▶ _Aim of the exercise_
Return, word for word, only the lines of the data below that lie between the line with "cell (not the" and the line with "structural order parameter", those two lines included.

▶ _Dataset extract_
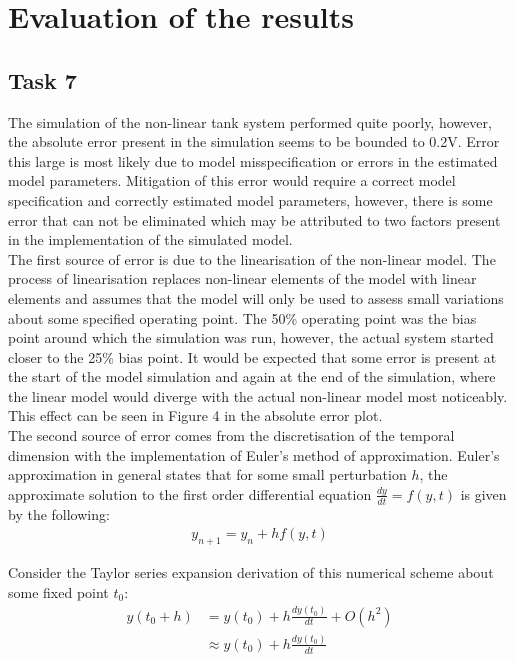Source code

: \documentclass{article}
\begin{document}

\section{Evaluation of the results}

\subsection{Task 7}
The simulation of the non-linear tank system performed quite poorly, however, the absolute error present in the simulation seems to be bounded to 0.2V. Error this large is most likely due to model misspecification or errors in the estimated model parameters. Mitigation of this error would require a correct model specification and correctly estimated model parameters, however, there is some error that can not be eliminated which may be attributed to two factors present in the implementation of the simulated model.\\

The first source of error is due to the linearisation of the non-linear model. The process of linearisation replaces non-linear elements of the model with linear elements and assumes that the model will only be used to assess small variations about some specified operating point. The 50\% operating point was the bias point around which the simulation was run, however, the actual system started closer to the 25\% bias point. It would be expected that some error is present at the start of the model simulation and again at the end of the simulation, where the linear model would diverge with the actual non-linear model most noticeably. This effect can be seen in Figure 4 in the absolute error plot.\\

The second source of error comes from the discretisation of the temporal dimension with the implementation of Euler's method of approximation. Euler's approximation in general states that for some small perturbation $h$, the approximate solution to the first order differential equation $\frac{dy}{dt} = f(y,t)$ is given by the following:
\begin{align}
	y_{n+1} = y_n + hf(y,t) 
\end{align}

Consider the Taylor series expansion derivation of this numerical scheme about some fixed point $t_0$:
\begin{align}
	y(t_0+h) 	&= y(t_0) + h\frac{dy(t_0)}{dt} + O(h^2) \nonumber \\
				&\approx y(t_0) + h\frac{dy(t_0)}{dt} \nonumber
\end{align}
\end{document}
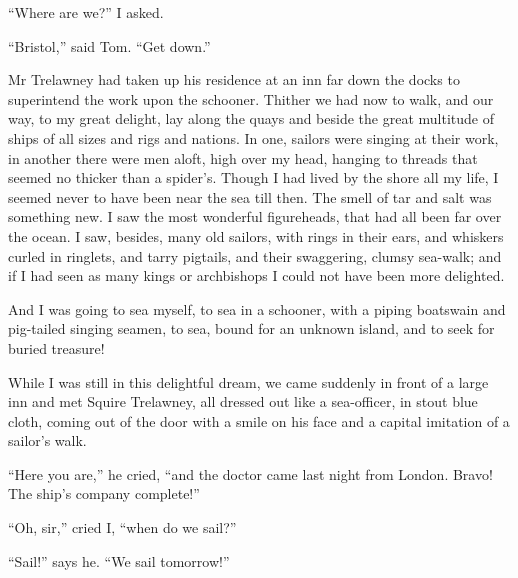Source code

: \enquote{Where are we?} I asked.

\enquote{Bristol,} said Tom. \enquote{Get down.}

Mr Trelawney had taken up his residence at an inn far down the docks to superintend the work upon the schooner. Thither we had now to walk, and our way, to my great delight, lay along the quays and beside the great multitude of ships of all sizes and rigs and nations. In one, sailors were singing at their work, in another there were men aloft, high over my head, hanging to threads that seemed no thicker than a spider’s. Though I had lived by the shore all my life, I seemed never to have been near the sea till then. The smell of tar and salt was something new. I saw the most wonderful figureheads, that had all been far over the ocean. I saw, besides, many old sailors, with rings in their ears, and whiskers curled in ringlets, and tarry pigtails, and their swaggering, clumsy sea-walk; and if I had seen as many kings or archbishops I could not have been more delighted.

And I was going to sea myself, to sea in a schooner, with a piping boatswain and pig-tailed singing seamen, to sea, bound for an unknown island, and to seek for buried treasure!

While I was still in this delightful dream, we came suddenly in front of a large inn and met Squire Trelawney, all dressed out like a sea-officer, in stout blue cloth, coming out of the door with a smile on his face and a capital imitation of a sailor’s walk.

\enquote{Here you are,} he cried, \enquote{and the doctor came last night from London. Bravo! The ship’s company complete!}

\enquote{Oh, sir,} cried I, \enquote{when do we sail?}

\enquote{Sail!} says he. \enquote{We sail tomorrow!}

--

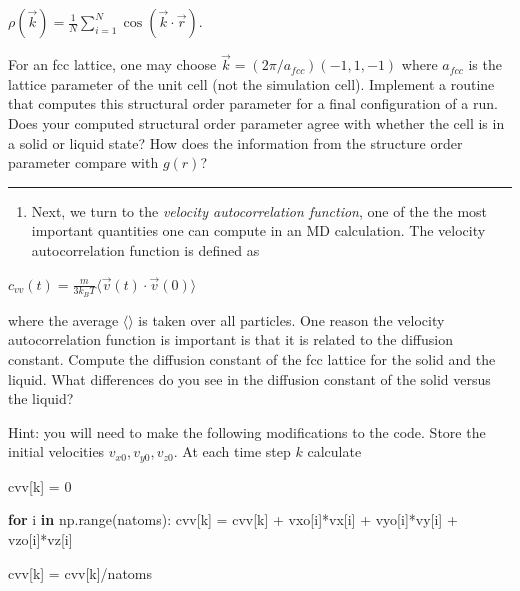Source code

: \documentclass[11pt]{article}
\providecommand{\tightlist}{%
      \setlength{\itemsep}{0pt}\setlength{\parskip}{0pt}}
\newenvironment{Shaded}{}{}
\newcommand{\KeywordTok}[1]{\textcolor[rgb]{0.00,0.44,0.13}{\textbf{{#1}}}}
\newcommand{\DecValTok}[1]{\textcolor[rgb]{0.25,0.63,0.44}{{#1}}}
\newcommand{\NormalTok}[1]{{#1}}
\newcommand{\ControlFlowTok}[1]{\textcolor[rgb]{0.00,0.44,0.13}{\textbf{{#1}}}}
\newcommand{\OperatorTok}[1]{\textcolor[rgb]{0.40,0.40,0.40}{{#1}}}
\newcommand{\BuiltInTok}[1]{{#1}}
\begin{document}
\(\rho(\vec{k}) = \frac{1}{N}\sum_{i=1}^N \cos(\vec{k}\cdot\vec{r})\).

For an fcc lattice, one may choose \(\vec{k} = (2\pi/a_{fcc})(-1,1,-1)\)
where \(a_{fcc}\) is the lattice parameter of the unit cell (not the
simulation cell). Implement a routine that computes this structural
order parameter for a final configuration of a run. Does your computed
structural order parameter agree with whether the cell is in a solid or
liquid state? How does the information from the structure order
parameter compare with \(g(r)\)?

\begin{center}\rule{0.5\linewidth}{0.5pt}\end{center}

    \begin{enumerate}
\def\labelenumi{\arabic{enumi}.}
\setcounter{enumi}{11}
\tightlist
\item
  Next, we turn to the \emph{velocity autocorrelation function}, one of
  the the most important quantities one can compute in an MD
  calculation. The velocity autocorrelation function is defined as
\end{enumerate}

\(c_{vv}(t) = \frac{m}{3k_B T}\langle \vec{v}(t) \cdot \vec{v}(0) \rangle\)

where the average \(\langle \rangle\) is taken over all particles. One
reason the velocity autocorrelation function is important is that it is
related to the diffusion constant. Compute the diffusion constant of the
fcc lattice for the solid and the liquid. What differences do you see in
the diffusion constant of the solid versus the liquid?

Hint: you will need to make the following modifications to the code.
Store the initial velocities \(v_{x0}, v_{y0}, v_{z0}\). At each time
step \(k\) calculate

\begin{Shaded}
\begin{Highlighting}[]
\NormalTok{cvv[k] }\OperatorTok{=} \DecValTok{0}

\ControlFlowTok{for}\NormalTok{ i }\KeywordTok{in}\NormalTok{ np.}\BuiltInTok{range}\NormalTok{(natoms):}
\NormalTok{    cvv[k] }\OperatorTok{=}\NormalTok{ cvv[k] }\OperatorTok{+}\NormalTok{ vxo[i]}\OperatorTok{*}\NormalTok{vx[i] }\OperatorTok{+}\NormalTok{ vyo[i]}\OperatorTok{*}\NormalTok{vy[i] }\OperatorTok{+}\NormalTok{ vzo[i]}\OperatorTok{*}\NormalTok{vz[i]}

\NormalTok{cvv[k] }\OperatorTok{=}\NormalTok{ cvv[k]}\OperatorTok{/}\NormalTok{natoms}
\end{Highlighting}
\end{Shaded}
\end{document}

▶ _Solution for this problem_
where \(a_{fcc}\) is the lattice parameter of the unit cell (not the
simulation cell). Implement a routine that computes this structural
order parameter for a final configuration of a run. Does your computed
structural order parameter agree with whether the cell is in a solid or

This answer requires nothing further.